Bu hissi, ucundan bucağından da olsa gayet iyi biliyorum. Tam da bu nedenle, kendi çevreme zaman zaman derin öfke duydum. Fazilet Partisi’nin kapatılması üzerine yazdığım “Utanıyorum” yazısı, demokrasi kaygımın çok ötesinde bu isyan ve öfkenin dışavurumuydu.
KORKU DUYUYORUM
Ben bu çevreye, sadece demokrasi kaygımdan dolayı değil, bir hakkaniyetsizliğe karşı isyan ve öfke duygumdan yakın durdum, “bizim kesim”in katı, üst perdeden tutumundan dolayı duyduğum “suçluluk” duygusunu, onların yanında durarak gidermeye çalıştım.
Şimdi tam da bu nedenle, ciddi bir kaygı ve korku duyuyorum.
Geçmişte duyulan isyan ve öfke duyguları hiçbir şekilde aşılamayacak, hep canlı kalacak ve iktidar üzerinden tersine dönecekse, yaşanacak olan, zalim bir intikam süreci olur.
İktidar partisinin zaman zaman bundan uzak durmakla birlikte, özellikle gerilimli dönemlerde, bu duyguya teslim olabildiğini görüyorum. Dahası, bu miras üzerinden rant ve kariyer sağlamaya hevesli insan çok olduğu için bu kaygım daha da artıyor.
UÇURUMUN KIYISI
Daha önce de, “Bu öfkeyi anlıyorum ama öfke ile ülke yönetilmez” diye yazmıştım. Bir kez daha hatırlatmak isterim. Böyle bir gidiş hepimizi bir uçurumun kıyısında tutmaktan başka bir şeye yaramıyor.
Fanatik taraftarların, şahsi ihtirasla karışık maç tezahüratlarına ön verilecek zaman değil.
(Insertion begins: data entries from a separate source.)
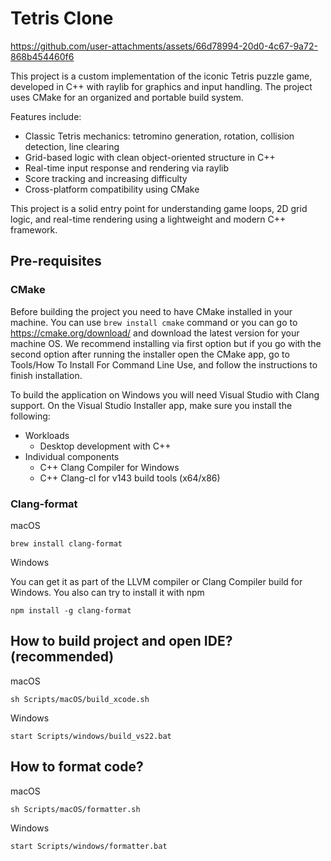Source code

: # Tetris Clone

https://github.com/user-attachments/assets/66d78994-20d0-4c67-9a72-868b454460f6

This project is a custom implementation of the iconic Tetris puzzle game, developed in C++ with raylib for graphics and input handling. The project uses CMake for an organized and portable build system.

Features include:

- Classic Tetris mechanics: tetromino generation, rotation, collision detection, line clearing
- Grid-based logic with clean object-oriented structure in C++
- Real-time input response and rendering via raylib
- Score tracking and increasing difficulty
- Cross-platform compatibility using CMake

This project is a solid entry point for understanding game loops, 2D grid logic, and real-time rendering using a lightweight and modern C++ framework.

## Pre-requisites

### CMake

Before building the project you need to have CMake installed in your machine. You can use `brew install cmake` command or you can go to https://cmake.org/download/ and download the latest version for your machine OS. We recommend installing via first option but if you go with the second option after running the installer open the CMake app, go to Tools/How To Install For Command Line Use, and follow the instructions to finish installation.

To build the application on Windows you will need Visual Studio with Clang support. On the Visual Studio Installer app, make sure you install the following:

* Workloads
    * Desktop development with C++
* Individual components
    * C++ Clang Compiler for Windows
    * C++ Clang-cl for v143 build tools (x64/x86)

### Clang-format

macOS
```
brew install clang-format
```

Windows

You can get it as part of the LLVM compiler or Clang Compiler build for Windows. You also can try to install it with npm
```
npm install -g clang-format
```

## How to build project and open IDE? (recommended)

macOS
```
sh Scripts/macOS/build_xcode.sh
```

Windows
```
start Scripts/windows/build_vs22.bat
```

## How to format code?

macOS
```
sh Scripts/macOS/formatter.sh
```

Windows
```
start Scripts/windows/formatter.bat
```
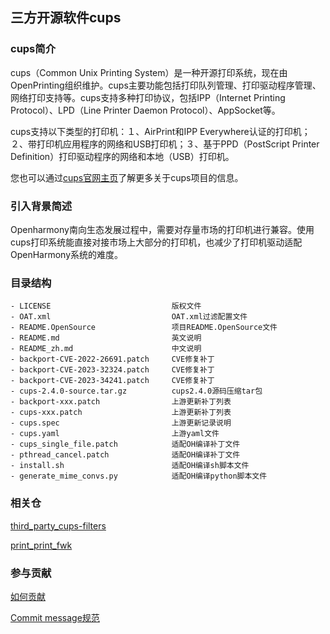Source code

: ## 三方开源软件cups
### cups简介
cups（Common Unix Printing System）是一种开源打印系统，现在由OpenPrinting组织维护。cups主要功能包括打印队列管理、打印驱动程序管理、网络打印支持等。cups支持多种打印协议，包括IPP（Internet Printing Protocol）、LPD（Line Printer Daemon Protocol）、AppSocket等。

cups支持以下类型的打印机：１、AirPrint和IPP Everywhere认证的打印机；２、带打印机应用程序的网络和USB打印机；３、基于PPD（PostScript Printer Definition）打印驱动程序的网络和本地（USB）打印机。 

您也可以通过[cups官网主页](https://github.com/OpenPrinting/cups)了解更多关于cups项目的信息。

### 引入背景简述
Openharmony南向生态发展过程中，需要对存量市场的打印机进行兼容。使用cups打印系统能直接对接市场上大部分的打印机，也减少了打印机驱动适配OpenHarmony系统的难度。

### 目录结构
```
- LICENSE                           版权文件
- OAT.xml                           OAT.xml过滤配置文件
- README.OpenSource                 项目README.OpenSource文件
- README.md                         英文说明
- README_zh.md                      中文说明
- backport-CVE-2022-26691.patch     CVE修复补丁
- backport-CVE-2023-32324.patch     CVE修复补丁
- backport-CVE-2023-34241.patch     CVE修复补丁
- cups-2.4.0-source.tar.gz          cups2.4.0源码压缩tar包
- backport-xxx.patch                上游更新补丁列表
- cups-xxx.patch                    上游更新补丁列表
- cups.spec                         上游更新记录说明
- cups.yaml                         上游yaml文件
- cups_single_file.patch            适配OH编译补丁文件
- pthread_cancel.patch              适配OH编译补丁文件
- install.sh                        适配OH编译sh脚本文件
- generate_mime_convs.py            适配OH编译python脚本文件
```

### 相关仓
[third_party_cups-filters](https://gitee.com/openharmony/third_party_cups-filters)

[print_print_fwk](https://gitee.com/openharmony/print_print_fwk)

### 参与贡献
[如何贡献](https://gitee.com/openharmony/docs/blob/HEAD/zh-cn/contribute/参与贡献.md)

[Commit message规范](https://gitee.com/openharmony/device_qemu/wikis/Commit%20message%E8%A7%84%E8%8C%83)

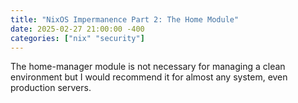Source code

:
 ```yaml
---
title: "NixOS Impermanence Part 2: The Home Module"
date: 2025-02-27 21:00:00 -400
categories: ["nix" "security"]
---
```


The home-manager module is not necessary for managing a clean environment
but I would recommend it for almost any system, even production servers.

```nix

```

```nix

```

```nix

```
Bu gidiş, iktidar, muhalefet hepsini önüne katıp bir bilinmeze sürükler.
O nedenle, bir kez daha ve bu kez laikler ve muhafazakârlar için söylüyorum, “güç olsun, geç olmasın”, herkes bulunduğu yerden bir kez daha durum değerlendirmesi yapsın istiyorum.